PROBLEM DESCRIPTION |
Using the data below, return every line that holds the word "secret".

Stored data:
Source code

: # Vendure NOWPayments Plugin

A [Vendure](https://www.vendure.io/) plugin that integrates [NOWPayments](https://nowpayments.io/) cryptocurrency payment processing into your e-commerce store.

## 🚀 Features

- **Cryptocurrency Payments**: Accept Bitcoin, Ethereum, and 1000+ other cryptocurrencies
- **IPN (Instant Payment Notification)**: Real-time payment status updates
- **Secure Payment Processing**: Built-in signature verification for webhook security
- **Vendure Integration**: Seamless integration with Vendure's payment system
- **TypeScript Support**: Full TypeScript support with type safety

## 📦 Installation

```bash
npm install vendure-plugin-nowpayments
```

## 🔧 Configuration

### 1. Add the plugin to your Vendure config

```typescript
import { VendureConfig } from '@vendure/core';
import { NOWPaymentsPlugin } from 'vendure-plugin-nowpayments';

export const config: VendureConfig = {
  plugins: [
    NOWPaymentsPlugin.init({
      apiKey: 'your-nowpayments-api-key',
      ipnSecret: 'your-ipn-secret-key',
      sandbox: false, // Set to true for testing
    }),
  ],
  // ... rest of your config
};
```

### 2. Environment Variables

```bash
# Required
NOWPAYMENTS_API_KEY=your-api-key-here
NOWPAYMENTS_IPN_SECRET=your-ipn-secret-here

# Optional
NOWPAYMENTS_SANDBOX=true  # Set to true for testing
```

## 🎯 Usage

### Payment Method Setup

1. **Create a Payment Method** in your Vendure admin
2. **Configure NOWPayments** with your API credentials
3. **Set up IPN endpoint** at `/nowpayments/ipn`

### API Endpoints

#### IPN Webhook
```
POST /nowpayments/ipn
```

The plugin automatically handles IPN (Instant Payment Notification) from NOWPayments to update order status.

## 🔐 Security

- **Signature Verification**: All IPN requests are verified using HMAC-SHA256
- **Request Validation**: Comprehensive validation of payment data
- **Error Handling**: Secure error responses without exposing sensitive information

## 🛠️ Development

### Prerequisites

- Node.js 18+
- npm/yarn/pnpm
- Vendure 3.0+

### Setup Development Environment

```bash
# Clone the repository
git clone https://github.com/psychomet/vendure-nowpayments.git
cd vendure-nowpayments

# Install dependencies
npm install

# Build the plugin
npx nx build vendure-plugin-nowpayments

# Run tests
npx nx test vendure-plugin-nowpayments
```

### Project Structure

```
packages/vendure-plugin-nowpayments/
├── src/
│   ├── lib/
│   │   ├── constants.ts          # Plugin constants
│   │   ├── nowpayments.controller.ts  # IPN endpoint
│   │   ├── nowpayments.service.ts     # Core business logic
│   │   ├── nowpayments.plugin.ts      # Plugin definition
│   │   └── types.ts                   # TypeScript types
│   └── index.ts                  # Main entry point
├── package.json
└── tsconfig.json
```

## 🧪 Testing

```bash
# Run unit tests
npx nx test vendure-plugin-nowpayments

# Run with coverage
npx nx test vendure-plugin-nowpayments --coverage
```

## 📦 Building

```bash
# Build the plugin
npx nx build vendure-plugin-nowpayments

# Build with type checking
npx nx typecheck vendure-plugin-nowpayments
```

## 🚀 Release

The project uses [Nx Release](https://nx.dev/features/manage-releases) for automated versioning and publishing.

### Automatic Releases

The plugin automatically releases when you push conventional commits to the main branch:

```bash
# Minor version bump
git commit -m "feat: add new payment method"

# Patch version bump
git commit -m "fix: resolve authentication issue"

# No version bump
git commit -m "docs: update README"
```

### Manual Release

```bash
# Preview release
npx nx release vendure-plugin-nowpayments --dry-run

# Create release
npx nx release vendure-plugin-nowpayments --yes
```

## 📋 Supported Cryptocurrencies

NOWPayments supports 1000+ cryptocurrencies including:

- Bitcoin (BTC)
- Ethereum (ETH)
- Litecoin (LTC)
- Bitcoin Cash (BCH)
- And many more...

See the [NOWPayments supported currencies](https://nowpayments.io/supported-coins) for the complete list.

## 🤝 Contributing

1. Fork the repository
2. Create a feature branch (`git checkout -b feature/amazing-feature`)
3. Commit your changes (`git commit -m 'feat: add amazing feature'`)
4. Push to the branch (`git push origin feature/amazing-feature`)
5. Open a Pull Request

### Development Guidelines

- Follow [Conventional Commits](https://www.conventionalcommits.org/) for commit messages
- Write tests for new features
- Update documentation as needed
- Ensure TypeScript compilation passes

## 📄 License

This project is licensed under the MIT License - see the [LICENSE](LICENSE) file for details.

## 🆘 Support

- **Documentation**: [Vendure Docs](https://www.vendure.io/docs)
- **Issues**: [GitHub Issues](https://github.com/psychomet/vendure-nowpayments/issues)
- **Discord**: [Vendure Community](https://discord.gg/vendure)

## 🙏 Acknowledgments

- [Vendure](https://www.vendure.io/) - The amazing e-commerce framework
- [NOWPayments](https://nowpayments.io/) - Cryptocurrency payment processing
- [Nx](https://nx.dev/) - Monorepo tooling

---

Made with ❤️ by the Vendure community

SOLUTION FOR THIS TASK |
      ipnSecret: 'your-ipn-secret-key',
NOWPAYMENTS_IPN_SECRET=your-ipn-secret-here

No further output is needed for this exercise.